[bdNOG] Recent NTP Attacks and OpenNTPProject.org

Wed Feb 19 11:49:46 BDT 2014

Greetings,

With the recent increase in NTP attacks, we  wanted to share some
information to  the bdNOG community of a few things:

There are about 1.2-1.5 million of these servers out there.

1) You can search your IP space to find NTP servers that respond to the
'MONLIST' queries.

2) I've found some vendors have old embedded versions of NTP including
ILO/Service Processors and other parts of the "internet of things".

3) You want to upgrade NTP, or adjust your ntp.conf to include 'limited' or
'restrict' lines or both.  (I defer to someone else to be an expert in this
area, but am willing to learn :) )

4) Please prevent packet spoofing where possible on your network.  This
will limit the impact of spoofed NTP or DNS (amongst others) packets from
impacting the broader community.

5) Some vendors don't have an easy way to alter the ntp configuration, or
have not or won't be updating NTP, you may need to use ACLs, firewall
filters, or other methods to block this traffic.  I've heard of many
routers being used in attacks impacting the CPU usage.

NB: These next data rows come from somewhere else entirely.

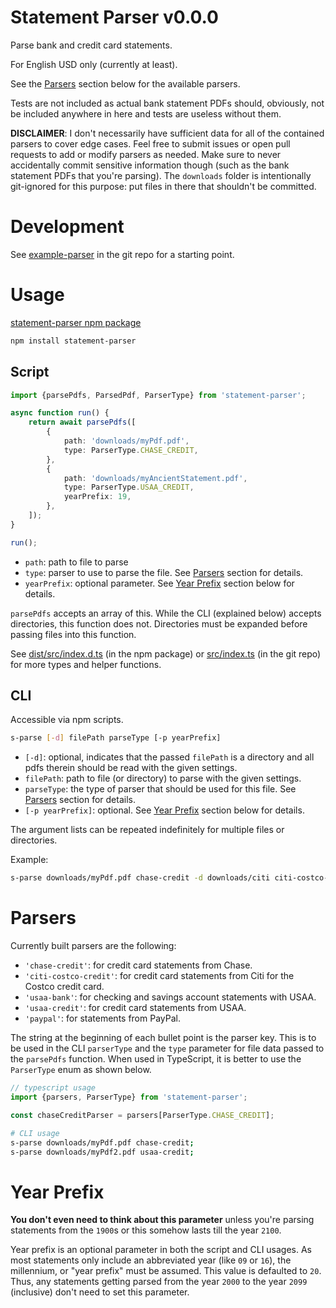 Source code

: # Statement Parser v0.0.0

Parse bank and credit card statements.

For English USD only (currently at least).

See the [Parsers](#parsers) section below for the available parsers.

Tests are not included as actual bank statement PDFs should, obviously, not be included anywhere in here and tests are useless without them.

**DISCLAIMER**: I don't necessarily have sufficient data for all of the contained parsers to cover edge cases. Feel free to submit issues or open pull requests to add or modify parsers as needed. Make sure to never accidentally commit sensitive information though (such as the bank statement PDFs that you're parsing). The `downloads` folder is intentionally git-ignored for this purpose: put files in there that shouldn't be committed.

# Development

See [example-parser](src/parsers/example-parser.ts) in the git repo for a starting point.

# Usage

[statement-parser npm package](https://www.npmjs.com/package/statement-parser)

```sh
npm install statement-parser
```

## Script

```typescript
import {parsePdfs, ParsedPdf, ParserType} from 'statement-parser';

async function run() {
    return await parsePdfs([
        {
            path: 'downloads/myPdf.pdf',
            type: ParserType.CHASE_CREDIT,
        },
        {
            path: 'downloads/myAncientStatement.pdf',
            type: ParserType.USAA_CREDIT,
            yearPrefix: 19,
        },
    ]);
}

run();
```

-   `path`: path to file to parse
-   `type`: parser to use to parse the file. See [Parsers](#parsers) section for details.
-   `yearPrefix`: optional parameter. See [Year Prefix](#year-prefix) section below for details.

`parsePdfs` accepts an array of this. While the CLI (explained below) accepts directories, this function does not. Directories must be expanded before passing files into this function.

See [dist/src/index.d.ts](dist/src/index.d.ts) (in the npm package) or [src/index.ts](src/index.ts) (in the git repo) for more types and helper functions.

## CLI

Accessible via npm scripts.

```sh
s-parse [-d] filePath parseType [-p yearPrefix]
```

-   `[-d]`: optional, indicates that the passed `filePath` is a directory and all pdfs therein should be read with the given settings.
-   `filePath`: path to file (or directory) to parse with the given settings.
-   `parseType`: the type of parser that should be used for this file. See [Parsers](#parsers) section for details.
-   `[-p yearPrefix]`: optional. See [Year Prefix](#year-prefix) section below for details.

The argument lists can be repeated indefinitely for multiple files or directories.

Example:

```sh
s-parse downloads/myPdf.pdf chase-credit -d downloads/citi citi-costco-credit downloads/myAncientStatement.pdf usaa-credit -p 19;
```

# Parsers

Currently built parsers are the following:

-   `'chase-credit'`: for credit card statements from Chase.
-   `'citi-costco-credit'`: for credit card statements from Citi for the Costco credit card.
-   `'usaa-bank'`: for checking and savings account statements with USAA.
-   `'usaa-credit'`: for credit card statements from USAA.
-   `'paypal'`: for statements from PayPal.

The string at the beginning of each bullet point is the parser key. This is to be used in the CLI `parserType` and the `type` parameter for file data passed to the `parsePdfs` function. When used in TypeScript, it is better to use the `ParserType` enum as shown below.

```typescript
// typescript usage
import {parsers, ParserType} from 'statement-parser';

const chaseCreditParser = parsers[ParserType.CHASE_CREDIT];
```

```sh
# CLI usage
s-parse downloads/myPdf.pdf chase-credit;
s-parse downloads/myPdf2.pdf usaa-credit;
```

# Year Prefix

**You don't even need to think about this parameter** unless you're parsing statements from the `1900`s or this somehow lasts till the year `2100`.

Year prefix is an optional parameter in both the script and CLI usages. As most statements only include an abbreviated year (like `09` or `16`), the millennium, or "year prefix" must be assumed. This value is defaulted to `20`. Thus, any statements getting parsed from the year `2000` to the year `2099` (inclusive) don't need to set this parameter.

Take a moment and see if your devices respond to the following
query/queries:

ntpdc -n -c monlist 10.0.0.1
ntpdc -n -c loopinfo 10.0.0.1
ntpdc -n -c iostats 10.0.0.1

6) If you do VMs/Servers and have a template, please make sure that they do
not respond to NTP requests.

Please consider reconfiguring this NTP server in one or more of these ways:

1. If you run ntpd, upgrading to the latest version, which removes the
"monlist" command that is used for these attacks; alternately, disabling
the monitoring function by adding "disable monitor" to your /etc/ntp.conf
file.
2. Setting the NTP installation to act as a client only. With ntpd, that
can be done with "restrict default ignore" in /etc/ntp.conf; other daemons
should have a similar configuration option. More information on configuring
different devices can be found here:
https://www.team-cymru.org/ReadingRoom/Templates/secure-ntp-template.html.
3. Adjusting your firewall or NTP server configuration so that it only
serves your users and does not respond to outside IP addresses.

If you don't mean to run a public NTP server, we recommend #1 and #2. If
you do mean to run a public NTP server, we recommend #1, and also that you
rate-limit responses to individual source IP addresses -- silently
discarding those that exceed a low number, such as one request per IP
address per second. Rate-limit functionality is built into many
recently-released NTP daemons, including ntpd, but needs to be enabled; it
would help with different types of attacks than this one.

Fixing open NTP servers is important; with the 1000x+ amplification factor
of NTP DRDoS attacks -- one 40-byte-long request can generate up to 46800
bytes worth of response traffic -- it only takes one machine on an
unfiltered 100 Mbps link to create a 100+ Gbps attack!

If you are an ISP, please also look at your network configuration and make
sure that you do not allow spoofed traffic (that pretends to be from
external IP addresses) to leave the network. Hosts that allow spoofed
traffic make possible this type of attack.